● **Exercise details**
Copy out the full data exactly as given; pictures should not be included.

Collection entries
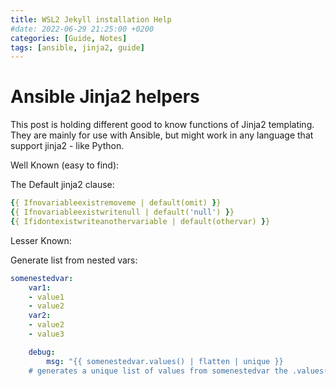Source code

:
 ```yaml
---
title: WSL2 Jekyll installation Help
#date: 2022-06-29 21:25:00 +0200
categories: [Guide, Notes]
tags: [ansible, jinja2, guide]
---
```

# Ansible Jinja2 helpers

This post is holding different good to know functions of Jinja2 templating. They are mainly for use with Ansible, but might work in any language that support jinja2 - like Python.  

Well Known (easy to find):

The Default jinja2 clause:
```yaml
{{ Ifnovariableexistremoveme | default(omit) }}
{{ Ifnovariableexistwritenull | default('null') }}
{{ Ifidontexistwriteanothervariable | default(othervar) }}
```


Lesser Known:

Generate list from nested vars:
```yaml
somenestedvar:
    var1:
    - value1
    - value2
    var2:
    - value2
    - value3

    debug:
        msg: "{{ somenestedvar.values() | flatten | unique }}
    # generates a unique list of values from somenestedvar the .values() shows the values of the variable.
```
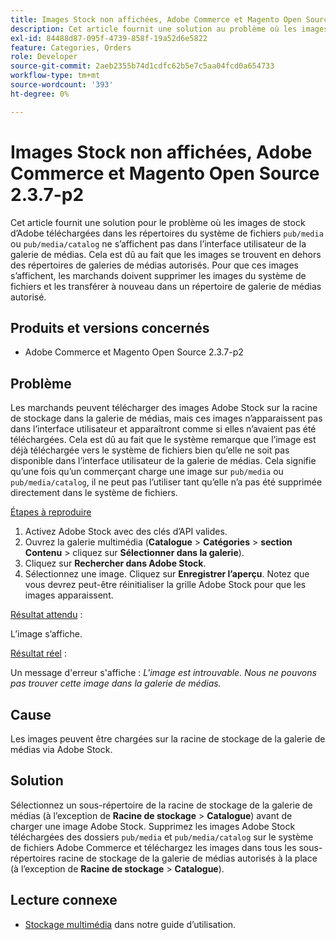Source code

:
 ```yaml
---
title: Images Stock non affichées, Adobe Commerce et Magento Open Source 2.3.7-p2
description: Cet article fournit une solution au problème où les images de stock d’Adobe téléchargées dans les répertoires du système de fichiers "pub/media" ou "pub/media/catalog" ne s’affichent pas dans l’interface utilisateur de la galerie de médias. Cela est dû au fait que les images se trouvent en dehors des répertoires de galeries de médias autorisés. Pour que ces images s’affichent, les marchands doivent supprimer les images du système de fichiers et les transférer à nouveau dans un répertoire de galerie de médias autorisé.
exl-id: 84488d87-095f-4739-858f-19a52d6e5822
feature: Categories, Orders
role: Developer
source-git-commit: 2aeb2355b74d1cdfc62b5e7c5aa04fcd0a654733
workflow-type: tm+mt
source-wordcount: '393'
ht-degree: 0%

---
```


# Images Stock non affichées, Adobe Commerce et Magento Open Source 2.3.7-p2

Cet article fournit une solution pour le problème où les images de stock d’Adobe téléchargées dans les répertoires du système de fichiers `pub/media` ou `pub/media/catalog` ne s’affichent pas dans l’interface utilisateur de la galerie de médias. Cela est dû au fait que les images se trouvent en dehors des répertoires de galeries de médias autorisés. Pour que ces images s’affichent, les marchands doivent supprimer les images du système de fichiers et les transférer à nouveau dans un répertoire de galerie de médias autorisé.

## Produits et versions concernés

* Adobe Commerce et Magento Open Source 2.3.7-p2


## Problème

Les marchands peuvent télécharger des images Adobe Stock sur la racine de stockage dans la galerie de médias, mais ces images n’apparaissent pas dans l’interface utilisateur et apparaîtront comme si elles n’avaient pas été téléchargées. Cela est dû au fait que le système remarque que l’image est déjà téléchargée vers le système de fichiers bien qu’elle ne soit pas disponible dans l’interface utilisateur de la galerie de médias. Cela signifie qu’une fois qu’un commerçant charge une image sur `pub/media` ou `pub/media/catalog`, il ne peut pas l’utiliser tant qu’elle n’a pas été supprimée directement dans le système de fichiers.

<u>Étapes à reproduire</u>

1. Activez Adobe Stock avec des clés d’API valides.
1. Ouvrez la galerie multimédia (**Catalogue** > **Catégories** > **section Contenu** > cliquez sur **Sélectionner dans la galerie**).
1. Cliquez sur **Rechercher dans Adobe Stock**.
1. Sélectionnez une image. Cliquez sur **Enregistrer l’aperçu**. Notez que vous devrez peut-être réinitialiser la grille Adobe Stock pour que les images apparaissent.

<u>Résultat attendu</u> :

L’image s’affiche.

<u>Résultat réel</u> :

Un message d&#39;erreur s&#39;affiche : *L&#39;image est introuvable. Nous ne pouvons pas trouver cette image dans la galerie de médias.*

## Cause

Les images peuvent être chargées sur la racine de stockage de la galerie de médias via Adobe Stock.

## Solution

Sélectionnez un sous-répertoire de la racine de stockage de la galerie de médias (à l’exception de **Racine de stockage** > **Catalogue**) avant de charger une image Adobe Stock.
Supprimez les images Adobe Stock téléchargées des dossiers `pub/media` et `pub/media/catalog` sur le système de fichiers Adobe Commerce et téléchargez les images dans tous les sous-répertoires racine de stockage de la galerie de médias autorisés à la place (à l’exception de **Racine de stockage** > **Catalogue**).

## Lecture connexe

* [Stockage multimédia](https://experienceleague.adobe.com/fr/docs/commerce-admin/content-design/wysiwyg/storage/media-storage) dans notre guide d’utilisation.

● **Answer to this problem**
Source code

:
 ```yaml
---
title: WSL2 Jekyll installation Help
#date: 2022-06-29 21:25:00 +0200
categories: [Guide, Notes]
tags: [ansible, jinja2, guide]
---
```

# Ansible Jinja2 helpers

This post is holding different good to know functions of Jinja2 templating. They are mainly for use with Ansible, but might work in any language that support jinja2 - like Python.  

Well Known (easy to find):

The Default jinja2 clause:
```yaml
{{ Ifnovariableexistremoveme | default(omit) }}
{{ Ifnovariableexistwritenull | default('null') }}
{{ Ifidontexistwriteanothervariable | default(othervar) }}
```


Lesser Known:

Generate list from nested vars:
```yaml
somenestedvar:
    var1:
    - value1
    - value2
    var2:
    - value2
    - value3

    debug:
        msg: "{{ somenestedvar.values() | flatten | unique }}
    # generates a unique list of values from somenestedvar the .values() shows the values of the variable.
```
Source code

:
 ```yaml
---
title: Images Stock non affichées, Adobe Commerce et Magento Open Source 2.3.7-p2
description: Cet article fournit une solution au problème où les images de stock d’Adobe téléchargées dans les répertoires du système de fichiers "pub/media" ou "pub/media/catalog" ne s’affichent pas dans l’interface utilisateur de la galerie de médias. Cela est dû au fait que les images se trouvent en dehors des répertoires de galeries de médias autorisés. Pour que ces images s’affichent, les marchands doivent supprimer les images du système de fichiers et les transférer à nouveau dans un répertoire de galerie de médias autorisé.
exl-id: 84488d87-095f-4739-858f-19a52d6e5822
feature: Categories, Orders
role: Developer
source-git-commit: 2aeb2355b74d1cdfc62b5e7c5aa04fcd0a654733
workflow-type: tm+mt
source-wordcount: '393'
ht-degree: 0%

---
```


# Images Stock non affichées, Adobe Commerce et Magento Open Source 2.3.7-p2

Cet article fournit une solution pour le problème où les images de stock d’Adobe téléchargées dans les répertoires du système de fichiers `pub/media` ou `pub/media/catalog` ne s’affichent pas dans l’interface utilisateur de la galerie de médias. Cela est dû au fait que les images se trouvent en dehors des répertoires de galeries de médias autorisés. Pour que ces images s’affichent, les marchands doivent supprimer les images du système de fichiers et les transférer à nouveau dans un répertoire de galerie de médias autorisé.

## Produits et versions concernés

* Adobe Commerce et Magento Open Source 2.3.7-p2


## Problème

Les marchands peuvent télécharger des images Adobe Stock sur la racine de stockage dans la galerie de médias, mais ces images n’apparaissent pas dans l’interface utilisateur et apparaîtront comme si elles n’avaient pas été téléchargées. Cela est dû au fait que le système remarque que l’image est déjà téléchargée vers le système de fichiers bien qu’elle ne soit pas disponible dans l’interface utilisateur de la galerie de médias. Cela signifie qu’une fois qu’un commerçant charge une image sur `pub/media` ou `pub/media/catalog`, il ne peut pas l’utiliser tant qu’elle n’a pas été supprimée directement dans le système de fichiers.

<u>Étapes à reproduire</u>

1. Activez Adobe Stock avec des clés d’API valides.
1. Ouvrez la galerie multimédia (**Catalogue** > **Catégories** > **section Contenu** > cliquez sur **Sélectionner dans la galerie**).
1. Cliquez sur **Rechercher dans Adobe Stock**.
1. Sélectionnez une image. Cliquez sur **Enregistrer l’aperçu**. Notez que vous devrez peut-être réinitialiser la grille Adobe Stock pour que les images apparaissent.

<u>Résultat attendu</u> :

L’image s’affiche.

<u>Résultat réel</u> :

Un message d&#39;erreur s&#39;affiche : *L&#39;image est introuvable. Nous ne pouvons pas trouver cette image dans la galerie de médias.*

## Cause

Les images peuvent être chargées sur la racine de stockage de la galerie de médias via Adobe Stock.

## Solution

Sélectionnez un sous-répertoire de la racine de stockage de la galerie de médias (à l’exception de **Racine de stockage** > **Catalogue**) avant de charger une image Adobe Stock.
Supprimez les images Adobe Stock téléchargées des dossiers `pub/media` et `pub/media/catalog` sur le système de fichiers Adobe Commerce et téléchargez les images dans tous les sous-répertoires racine de stockage de la galerie de médias autorisés à la place (à l’exception de **Racine de stockage** > **Catalogue**).

## Lecture connexe

* [Stockage multimédia](https://experienceleague.adobe.com/fr/docs/commerce-admin/content-design/wysiwyg/storage/media-storage) dans notre guide d’utilisation.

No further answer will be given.